## GIVEN INFORMATION

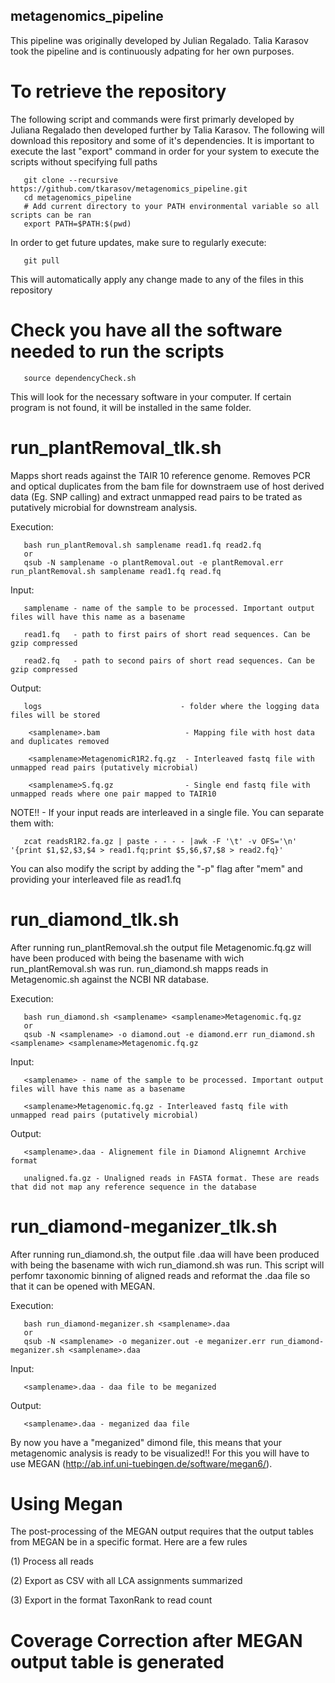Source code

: ## metagenomics_pipeline
This pipeline was originally developed by Julian Regalado. Talia Karasov took the pipeline and is continuously adpating for her own purposes.

# To retrieve the repository
The following script and commands were first primarly developed by Juliana Regalado then developed further by Talia Karasov. The following will download this repository and some of it's dependencies. It is important to execute the last "export" command in order for your system to execute the scripts without specifying full paths 

       git clone --recursive https://github.com/tkarasov/metagenomics_pipeline.git
       cd metagenomics_pipeline
       # Add current directory to your PATH environmental variable so all scripts can be ran
       export PATH=$PATH:$(pwd)
In order to get future updates, make sure to regularly execute:

       git pull
       
This will automatically apply any change made to any of the files in this repository
       
# Check you have all the software needed to run the scripts

       source dependencyCheck.sh

This will look for the necessary software in your computer. If certain program is not found, it will be installed in the same folder.


# run_plantRemoval_tlk.sh

Mapps short reads against the TAIR 10 reference genome. Removes PCR and optical duplicates from the bam file for downstraem use of host derived data (Eg. SNP calling) and extract unmapped read pairs to be trated as putatively microbial for downstream analysis.

Execution:


       bash run_plantRemoval.sh samplename read1.fq read2.fq
       or
       qsub -N samplename -o plantRemoval.out -e plantRemoval.err run_plantRemoval.sh samplename read1.fq read.fq


Input: 

       samplename - name of the sample to be processed. Important output files will have this name as a basename
       
       read1.fq   - path to first pairs of short read sequences. Can be gzip compressed
       
       read2.fq   - path to second pairs of short read sequences. Can be gzip compressed
       
Output: 

       logs                               - folder where the logging data  files will be stored
        
        <samplename>.bam                   - Mapping file with host data and duplicates removed
        
        <samplename>MetagenomicR1R2.fq.gz  - Interleaved fastq file with unmapped read pairs (putatively microbial)
        
        <samplename>S.fq.gz                - Single end fastq file with unmapped reads where one pair mapped to TAIR10

NOTE!! - If your input reads are interleaved in a single file. You can separate them with:
       
       zcat readsR1R2.fa.gz | paste - - - - |awk -F '\t' -v OFS='\n' '{print $1,$2,$3,$4 > read1.fq;print $5,$6,$7,$8 > read2.fq}'
       
You can also modify the script by adding the "-p" flag after "mem" and providing your interleaved file as read1.fq

# run_diamond_tlk.sh
After running run_plantRemoval.sh the output file <samplename>Metagenomic.fq.gz will have been produced with <samplename> being the basename with wich run_plantRemoval.sh was run. run_diamond.sh mapps reads in <samplename>Metagenomic.sh against the NCBI NR database. 

Execution:

       bash run_diamond.sh <samplename> <samplename>Metagenomic.fq.gz
       or
       qsub -N <samplename> -o diamond.out -e diamond.err run_diamond.sh <samplename> <samplename>Metagenomic.fq.gz
       
Input:

       <samplename> - name of the sample to be processed. Important output files will have this name as a basename
       
       <samplename>Metagenomic.fq.gz - Interleaved fastq file with unmapped read pairs (putatively microbial)


Output:

       <samplename>.daa - Alignement file in Diamond Alignemnt Archive format

       unaligned.fa.gz - Unaligned reads in FASTA format. These are reads that did not map any reference sequence in the database


# run_diamond-meganizer_tlk.sh
After running run_diamond.sh, the output file <samplename>.daa will have been produced with <samplename> being the basename with wich run_diamond.sh was run. This script will perfomr taxonomic binning of aligned reads and reformat the .daa file so that it can be opened with MEGAN.
       
Execution:

       bash run_diamond-meganizer.sh <samplename>.daa
       or
       qsub -N <samplename> -o meganizer.out -e meganizer.err run_diamond-meganizer.sh <samplename>.daa
       
Input:

       <samplename>.daa - daa file to be meganized

Output:

       <samplename>.daa - meganized daa file
       
       
By now you have a "meganized" dimond file, this means that your metagenomic analysis is ready to be visualized!! For this you will have to use MEGAN (http://ab.inf.uni-tuebingen.de/software/megan6/). 

# Using Megan
The post-processing of the MEGAN output requires that the output tables from MEGAN be in a specific format. Here are a few rules

(1) Process all reads

(2) Export as CSV with all LCA assignments summarized

(3) Export in the format TaxonRank to read count

# Coverage Correction after MEGAN output table is generated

## TASK INSTRUCTIONS
This task calls for each line of the material that contains "developed".

## WORKED SOLUTION
This pipeline was originally developed by Julian Regalado. Talia Karasov took the pipeline and is continuously adpating for her own purposes.
The following script and commands were first primarly developed by Juliana Regalado then developed further by Talia Karasov. The following will download this repository and some of it's dependencies. It is important to execute the last "export" command in order for your system to execute the scripts without specifying full paths 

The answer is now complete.